# A Pack civilian MRE taste test



## csi-tech (Apr 13, 2013)

So I buy two cases of the A pack MREs. The inspection date is over a year away so I can keep them for a while anyway. The wife was sick and I decided that rather than cooking I would give one a shot. I opened it up the contents were as follows: salt, pepper, atwo fig newtons, a bag of skittles, a pack of osmotic raisins, garden vegetables with noodle entree, flameless heater and crackers with no peanut butter or cheese spread (bummer). These are the reduced sodium variety by the way. I open everything up and heat up the entree pouch.

The entree tasted ok but did not get super hot. I had to sort of bust it up as it had retained that un-appetizing pouch shape. I think it would have been more appropriately named Chili Mac. The fig Newtons were very good, the skittles were stuck together but tasted like skittles, the crackers were just OK and had an after taste I didn't much care for and as far as the raisins go, if the military still puts you to death for giving aid and comfort to the enemy, Mr. Osmotic and his nasty, snot covered raisins should be shot at dawn.

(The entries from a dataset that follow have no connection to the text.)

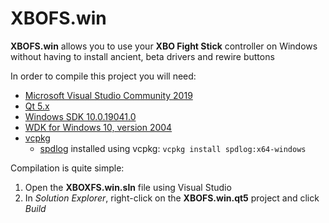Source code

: ﻿# XBOFS.win
**XBOFS.win** allows you to use your **XBO Fight Stick** controller on Windows without having to install ancient, beta drivers 
and rewire buttons

In order to compile this project you will need:
* [Microsoft Visual Studio Community 2019](https://visualstudio.microsoft.com)
* [Qt 5.x](https://www.qt.io/download-qt-installer)
* [Windows SDK 10.0.19041.0](https://download.microsoft.com/download/1/c/3/1c3d5161-d9e9-4e4b-9b43-b70fe8be268c/windowssdk/winsdksetup.exe)
* [WDK for Windows 10, version 2004](https://docs.microsoft.com/en-ca/windows-hardware/drivers/download-the-wdk)
* [vcpkg](https://github.com/microsoft/vcpkg)
    * [spdlog](https://github.com/gabime/spdlog) installed using vcpkg: `vcpkg install spdlog:x64-windows`

Compilation is quite simple:

1. Open the **XBOXFS.win.sln** file using Visual Studio
2. In *Solution Explorer*, right-click on the **XBOFS.win.qt5** project and click *Build*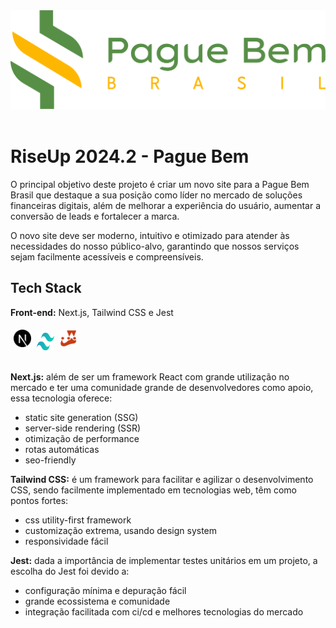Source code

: <img src="./logo-pague-bem.png">
<br>
<br>

# RiseUp 2024.2 - Pague Bem

O principal objetivo deste projeto é criar um novo site para a Pague Bem Brasil que destaque a sua posição como líder no mercado de soluções financeiras digitais, além de melhorar a experiência do usuário, aumentar a conversão de leads e fortalecer a marca. 

O novo site deve ser moderno, intuitivo e otimizado para atender às necessidades do nosso público-alvo, garantindo que nossos serviços sejam facilmente acessíveis e compreensíveis.


## Tech Stack

**Front-end:** Next.js, Tailwind CSS e Jest
<br>

<div>
<img style="width: 28px; height: 28px; padding: 5px" src="./logo-nextjs.png">
<img style="width: 28px; height: 28px;] padding: 5px" src="./logo-tailwindcss.png">
<img style="width: 28px; height: 28px; padding: 5px" src="./logo-jest.png">
</div>

<br>

**Next.js:** além de ser um framework React com grande utilização no mercado e ter uma comunidade grande de desenvolvedores como apoio, essa tecnologia oferece: 
- static site generation (SSG)
- server-side rendering (SSR)
- otimização de performance
- rotas automáticas
- seo-friendly

**Tailwind CSS:** é um framework para facilitar e agilizar o desenvolvimento CSS, sendo facilmente implementado em tecnologias web, têm como pontos fortes: 
- css utility-first framework
- customização extrema, usando design system
- responsividade fácil

**Jest:** dada a importância de implementar testes unitários em um projeto, a escolha do Jest foi devido a: 
- configuração mínima e depuração fácil
- grande ecossistema e comunidade
- integração facilitada com ci/cd e melhores tecnologias do mercado



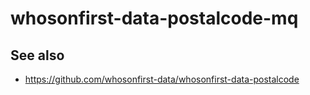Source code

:# whosonfirst-data-postalcode-mq

## See also

* https://github.com/whosonfirst-data/whosonfirst-data-postalcode

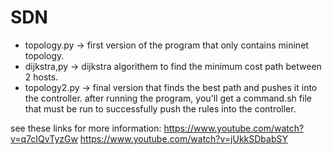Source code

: # SDN
- topology.py -> first version of the program that only contains mininet topology.
- dijkstra,py -> dijkstra algorithem to find the minimum cost path between 2 hosts.
- topology2.py -> final version that finds the best path and pushes it into the controller. after running the program, you'll get a command.sh file that must be run to successfully push the rules into the controller.

see these links for more information:
https://www.youtube.com/watch?v=q7cIQvTyzGw
https://www.youtube.com/watch?v=jUkkSDbabSY
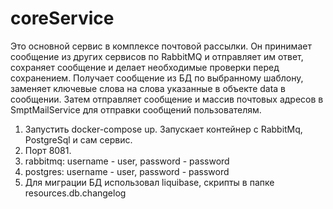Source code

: # coreService
Это основной сервис в комплексе почтовой рассылки.
Он принимает сообщение из других сервисов по RabbitMQ и отправляет им ответ, сохраняет сообщение и делает необходимые проверки перед сохранением. 
Получает сообщение из БД по выбранному шаблону, заменяет ключевые слова на слова указанные в объекте data в сообщении.
Затем отправляет сообщение и массив почтовых адресов в SmptMailService для отправки сообщений пользователям.
1. Запустить docker-compose up. Запускает контейнер с RabbitMq, PostgreSql и сам сервис.
2. Порт 8081.
3. rabbitmq: username - user, password - password
4. postgres: username - user, password - password
5. Для миграции БД использовал liquibase, скрипты в папке resources.db.changelog

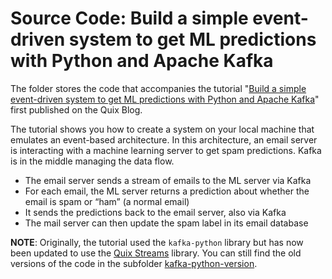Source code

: # Source Code: Build a simple event-driven system to get ML predictions with Python and Apache Kafka

The folder stores the code that accompanies the tutorial "[Build a simple event-driven system to get ML predictions with Python and Apache Kafka](#)" first published on the Quix Blog.

The tutorial shows you how to create a system on your local machine that emulates an event-based architecture. In this architecture, an email server is interacting with a machine learning server to get spam predictions. Kafka is in the middle managing the data flow.
* The email server sends a stream of emails to the ML server via Kafka
* For each email, the ML server returns a prediction about whether the email is spam or “ham” (a normal email)
* It sends the predictions back to the email server, also via Kafka
* The mail server can then update the spam label in its email database

**NOTE**: Originally, the tutorial used the `kafka-python` library but has now been updated to use the [Quix Streams](https://github.com/quixio/quix-streams) library. You can still find the old versions of the code in the subfolder [kafka-python-version](kafka-python-version).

Bottom line: It was not a pleasant experience but it didn't make me sick either. My stomach was full and in a bad situation I'm sure it would be ambrosia. I didn't even get the runs. I would like to have seen a drink mix and substitute those demon raisins with the old dried bananas and pineapple chunks we used to get in military MREs. Then put the raisins in palates and drop them on ISIS territory and label them "Power Raisins from Allah, must be consumed immediately by the order of the Prophet." war over.


----------